IntelligentSoftwareSystems / Galois

Galois: C++ library for multi-core and multi-node parallelization
http://iss.ices.utexas.edu/?p=projects/galois
Other
310 stars 131 forks source link

Cannot seem to get correct results for Connected Components #408

Open altanh opened 1 year ago

altanh commented 1 year ago

Hi, I've been trying to run the connected components application provided by Galois (both local CPU and distributed CPU) and cannot seem to get correct results unless I use the Serial implementation.

I ran the standard CMake setup using the release-6.0 branch, with a few small hiccups

CMAKE Command: cmake -S . -B _build/ -DCMAKE_BUILD_TYPE=Release -DGALOIS_ENABLE_DIST=1 -DMPI_EXECUTABLE_SUFFIX=".mpich"

Commands I ran

      D-Galois Benchmark Suite v6.0.0 (unknown)
      Copyright (C) 2018 The University of Texas at Austin
      http://iss.ices.utexas.edu/galois/

      application: ConnectedComp - Distributed Heterogeneous with filter.
      ConnectedComp on Distributed Galois.

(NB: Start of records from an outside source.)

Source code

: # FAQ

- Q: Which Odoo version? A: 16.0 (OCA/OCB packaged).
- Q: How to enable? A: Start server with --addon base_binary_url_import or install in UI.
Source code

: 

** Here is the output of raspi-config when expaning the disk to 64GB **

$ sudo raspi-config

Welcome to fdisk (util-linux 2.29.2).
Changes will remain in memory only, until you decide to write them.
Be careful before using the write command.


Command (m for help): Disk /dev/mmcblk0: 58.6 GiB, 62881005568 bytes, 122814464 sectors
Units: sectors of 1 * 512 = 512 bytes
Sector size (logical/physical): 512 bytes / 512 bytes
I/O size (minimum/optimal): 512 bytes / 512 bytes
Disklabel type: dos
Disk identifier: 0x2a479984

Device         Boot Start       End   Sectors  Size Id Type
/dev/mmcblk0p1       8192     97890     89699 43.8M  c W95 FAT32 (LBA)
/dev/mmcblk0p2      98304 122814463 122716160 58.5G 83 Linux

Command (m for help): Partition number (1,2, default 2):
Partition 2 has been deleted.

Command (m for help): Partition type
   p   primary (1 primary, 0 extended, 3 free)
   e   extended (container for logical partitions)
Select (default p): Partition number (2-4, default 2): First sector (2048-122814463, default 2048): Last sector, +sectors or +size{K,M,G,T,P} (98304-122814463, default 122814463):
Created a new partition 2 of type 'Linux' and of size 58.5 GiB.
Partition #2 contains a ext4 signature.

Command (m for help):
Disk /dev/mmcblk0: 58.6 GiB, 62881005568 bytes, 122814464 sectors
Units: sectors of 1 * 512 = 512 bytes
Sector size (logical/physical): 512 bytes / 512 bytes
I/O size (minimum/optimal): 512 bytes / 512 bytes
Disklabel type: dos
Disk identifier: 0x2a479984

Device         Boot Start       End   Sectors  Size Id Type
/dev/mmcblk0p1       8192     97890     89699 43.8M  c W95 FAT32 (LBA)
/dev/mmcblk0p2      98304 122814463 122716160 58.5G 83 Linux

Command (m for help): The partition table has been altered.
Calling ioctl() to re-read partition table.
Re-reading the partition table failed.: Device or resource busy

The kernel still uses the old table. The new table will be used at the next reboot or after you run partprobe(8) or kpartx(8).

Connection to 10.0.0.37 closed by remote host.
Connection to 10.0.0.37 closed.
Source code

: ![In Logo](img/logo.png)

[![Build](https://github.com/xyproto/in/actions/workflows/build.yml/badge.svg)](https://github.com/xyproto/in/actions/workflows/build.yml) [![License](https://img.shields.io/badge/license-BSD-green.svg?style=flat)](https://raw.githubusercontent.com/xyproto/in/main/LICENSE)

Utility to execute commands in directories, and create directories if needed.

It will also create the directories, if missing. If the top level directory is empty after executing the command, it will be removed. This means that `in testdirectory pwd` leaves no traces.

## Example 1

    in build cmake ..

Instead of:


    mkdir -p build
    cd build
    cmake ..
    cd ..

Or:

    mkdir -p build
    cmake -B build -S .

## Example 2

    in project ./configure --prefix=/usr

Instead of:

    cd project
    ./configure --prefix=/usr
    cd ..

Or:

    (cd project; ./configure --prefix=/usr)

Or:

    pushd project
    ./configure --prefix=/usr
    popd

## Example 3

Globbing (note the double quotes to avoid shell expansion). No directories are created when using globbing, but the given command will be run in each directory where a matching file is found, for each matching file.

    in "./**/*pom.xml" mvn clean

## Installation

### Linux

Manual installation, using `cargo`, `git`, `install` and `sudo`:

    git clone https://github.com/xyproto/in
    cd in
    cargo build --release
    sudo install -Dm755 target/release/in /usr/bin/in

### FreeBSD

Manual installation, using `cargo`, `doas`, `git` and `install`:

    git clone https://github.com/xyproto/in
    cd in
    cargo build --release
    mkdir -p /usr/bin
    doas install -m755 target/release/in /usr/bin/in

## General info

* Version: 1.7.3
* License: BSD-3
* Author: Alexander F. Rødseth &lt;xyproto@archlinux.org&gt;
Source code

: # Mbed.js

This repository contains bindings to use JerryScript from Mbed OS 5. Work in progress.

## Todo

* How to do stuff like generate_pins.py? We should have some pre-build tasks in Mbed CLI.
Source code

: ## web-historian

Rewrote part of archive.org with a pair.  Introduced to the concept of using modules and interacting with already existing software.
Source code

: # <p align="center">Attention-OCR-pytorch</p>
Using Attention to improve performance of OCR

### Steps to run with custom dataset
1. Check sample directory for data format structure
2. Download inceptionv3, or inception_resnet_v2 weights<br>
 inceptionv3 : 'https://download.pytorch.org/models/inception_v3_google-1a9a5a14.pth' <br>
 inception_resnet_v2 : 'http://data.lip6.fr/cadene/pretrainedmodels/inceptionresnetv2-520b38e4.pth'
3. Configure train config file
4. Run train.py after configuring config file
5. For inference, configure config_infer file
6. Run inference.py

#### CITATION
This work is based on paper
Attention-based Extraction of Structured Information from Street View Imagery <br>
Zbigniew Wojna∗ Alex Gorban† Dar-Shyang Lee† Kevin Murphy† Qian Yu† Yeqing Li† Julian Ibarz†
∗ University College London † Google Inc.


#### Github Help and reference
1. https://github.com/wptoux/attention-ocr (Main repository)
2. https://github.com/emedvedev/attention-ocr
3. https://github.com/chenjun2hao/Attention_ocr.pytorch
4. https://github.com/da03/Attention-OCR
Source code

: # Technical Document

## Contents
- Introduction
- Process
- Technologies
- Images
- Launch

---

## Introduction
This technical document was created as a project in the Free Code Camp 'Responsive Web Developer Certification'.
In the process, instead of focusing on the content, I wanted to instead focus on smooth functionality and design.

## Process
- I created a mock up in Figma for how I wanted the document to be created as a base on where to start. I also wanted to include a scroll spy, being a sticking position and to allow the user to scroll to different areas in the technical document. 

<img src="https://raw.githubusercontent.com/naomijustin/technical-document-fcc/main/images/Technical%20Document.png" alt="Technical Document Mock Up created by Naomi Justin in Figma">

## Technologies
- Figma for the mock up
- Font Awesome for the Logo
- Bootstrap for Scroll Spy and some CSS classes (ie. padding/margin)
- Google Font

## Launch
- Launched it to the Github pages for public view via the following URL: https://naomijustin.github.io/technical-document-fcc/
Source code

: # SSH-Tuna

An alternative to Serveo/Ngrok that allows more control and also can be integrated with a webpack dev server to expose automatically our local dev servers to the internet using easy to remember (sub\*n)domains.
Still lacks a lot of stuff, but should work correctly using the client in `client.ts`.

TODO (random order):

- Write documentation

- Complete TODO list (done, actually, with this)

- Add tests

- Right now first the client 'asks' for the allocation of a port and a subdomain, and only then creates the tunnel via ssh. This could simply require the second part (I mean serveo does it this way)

      [0] Master distribution time : 6e-06 seconds to read 56 bytes in 6 seeks (9.33333 MBPS)
      [0] Starting graph reading.
      [0] Reading graph complete.
      [0] Edge inspection time: 1.1e-05 seconds to read 3392 bytes (308.364 MBPS)
      Loading edge-data while creating edges
      [0] Edge loading time: 2e-06 seconds to read 3392 bytes (1696 MBPS)
      [0] Graph construction complete.
      [0] InitializeGraph::go called
      [0] ConnectedComp::go run 0 called
      Number of components is 100
      [0] ConnectedComp::go run 1 called
      Number of components is 100
      [0] ConnectedComp::go run 2 called
      Number of components is 100
      STAT_TYPE, HOST_ID, REGION, CATEGORY, TOTAL_TYPE, TOTAL
      STAT, 0, dGraph_Generic, CuSPStateRounds, HOST_0, 100
      STAT, 0, Gluon, ReduceNumMessages_ConnectedComp_0, HSUM, 0
      STAT, 0, Gluon, ReduceNumMessages_ConnectedComp_1, HSUM, 0
      STAT, 0, Gluon, ReduceNumMessages_ConnectedComp_2, HSUM, 0
      STAT, 0, ConnectedComp, NumWorkItems_0, HSUM, 100
      STAT, 0, ConnectedComp, NumIterations_0, HMAX, 3
      STAT, 0, ConnectedComp, NumWorkItems_1, HSUM, 100
      STAT, 0, ConnectedComp, NumIterations_1, HMAX, 3
      STAT, 0, ConnectedComp, NumWorkItems_2, HSUM, 100
      STAT, 0, ConnectedComp, NumIterations_2, HMAX, 3
      STAT, 0, Gluon, ReplicationFactor, HOST_0, 1
      PARAM, 0, DistBench, CommandLine, HOST_0, _build/lonestar/analytics/distributed/connected-components/connected-components-push-dist --symmetricGraph ../../inputs/rand_cc_5.gr
      PARAM, 0, DistBench, Threads, HOST_0, 1
      PARAM, 0, DistBench, Hosts, HOST_0, 1
      PARAM, 0, DistBench, Runs, HOST_0, 3
      PARAM, 0, DistBench, Run_UUID, HOST_0, acc9e1df-4dc8-49e1-9b04-59a390ce0c1c
      PARAM, 0, DistBench, Input, HOST_0, ../../inputs/rand_cc_5.gr
      PARAM, 0, DistBench, PartitionScheme, HOST_0, oec
      PARAM, 0, DistBench, Hostname, HOST_0, redpoint
      PARAM, 0, ConnectedComp, Max Iterations, HOST_0, 1000
      PARAM, 0, dGraph, GenericPartitioner, HOST_0, 0

Any help would be greatly appreciated. I have attached the input files (both .mtx and .gr formats). Note that I have locally verified the correctness of the graph format conversion by round-tripping then running a simple isomorphism check. I've tried a few graphs with no success so I doubt the specific input matters.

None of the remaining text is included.